There are many selfish prayers out there. Trust me, I should know, I’ve probably prayed all of them. Today’s prayer request could easily be classified as selfish as I am not praying for world peace (not even whirrled peas) or an end to hunger, today I am just requesting prayers for a clown.
Delaney has her last lumbar puncture of the consolidation phase today. It should be identical to last Friday’s chemo treatment, which is part of the concern. After last week’s treatment, she didn’t feel well and was completely wiped out the rest of the day. If the same thing happens today, she’ll probably miss the circus performance that her kindergarten class is putting on this afternoon. After practicing the songs every time we were in the car and actually making the dress rehearsal yesterday, Delaney is all set to be a mustached (shocker) clown today and we are really hoping she can make it.
I am guessing that you can still recall your own early performances, I know that I can. Me and Todd Jackson were a horse in Mrs. McGinnis’ 2nd grade play. Not horses, mind you, ONE horse. Todd was the front of the horse and I was… well… maybe things haven’t changed much so let’s just get back to Delaney!

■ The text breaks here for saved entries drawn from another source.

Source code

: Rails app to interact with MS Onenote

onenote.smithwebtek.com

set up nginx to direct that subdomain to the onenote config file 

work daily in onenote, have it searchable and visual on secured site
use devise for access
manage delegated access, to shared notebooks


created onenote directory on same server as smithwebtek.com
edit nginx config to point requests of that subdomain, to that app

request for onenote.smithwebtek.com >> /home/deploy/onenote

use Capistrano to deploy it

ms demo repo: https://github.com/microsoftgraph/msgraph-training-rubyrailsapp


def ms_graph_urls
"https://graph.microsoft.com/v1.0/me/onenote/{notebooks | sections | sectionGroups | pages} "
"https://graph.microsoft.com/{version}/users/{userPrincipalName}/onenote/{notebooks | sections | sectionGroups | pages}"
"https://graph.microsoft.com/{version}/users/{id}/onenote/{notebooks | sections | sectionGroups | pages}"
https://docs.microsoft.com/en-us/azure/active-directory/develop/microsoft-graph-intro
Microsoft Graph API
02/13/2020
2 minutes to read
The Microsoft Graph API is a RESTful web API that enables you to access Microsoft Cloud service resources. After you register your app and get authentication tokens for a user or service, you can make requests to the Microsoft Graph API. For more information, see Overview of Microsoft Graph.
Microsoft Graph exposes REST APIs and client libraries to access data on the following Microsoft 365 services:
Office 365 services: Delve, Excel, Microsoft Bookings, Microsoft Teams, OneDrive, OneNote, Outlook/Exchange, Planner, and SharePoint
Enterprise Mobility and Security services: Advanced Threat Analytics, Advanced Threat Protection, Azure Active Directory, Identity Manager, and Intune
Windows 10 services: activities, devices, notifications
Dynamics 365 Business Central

Anyway, if she doesn’t feel well enough to perform, it won’t be the end of the world. If she isn’t up to it, we definitely aren’t going to further jeopardize her health by pushing her to go. However, if she is feeling well enough, we would love for her to have about twenty minutes of feeling like a normal kid again. Not necessarily a “brave little girl fighting cancer” kind of normal, but a silly little goofball just singing songs while giggling and having fun with her friends kind of normal.
Okay, as I have the news on in the background, I am changing my mind. I am praying for the people of Boston, praying for the victims, the men and women risking their lives, and everyone involved. I am continuing to pray for all those who have recently touched my life with their own battles against cancer.  On a purely selfish note, today, I will also be praying for our silly little clown.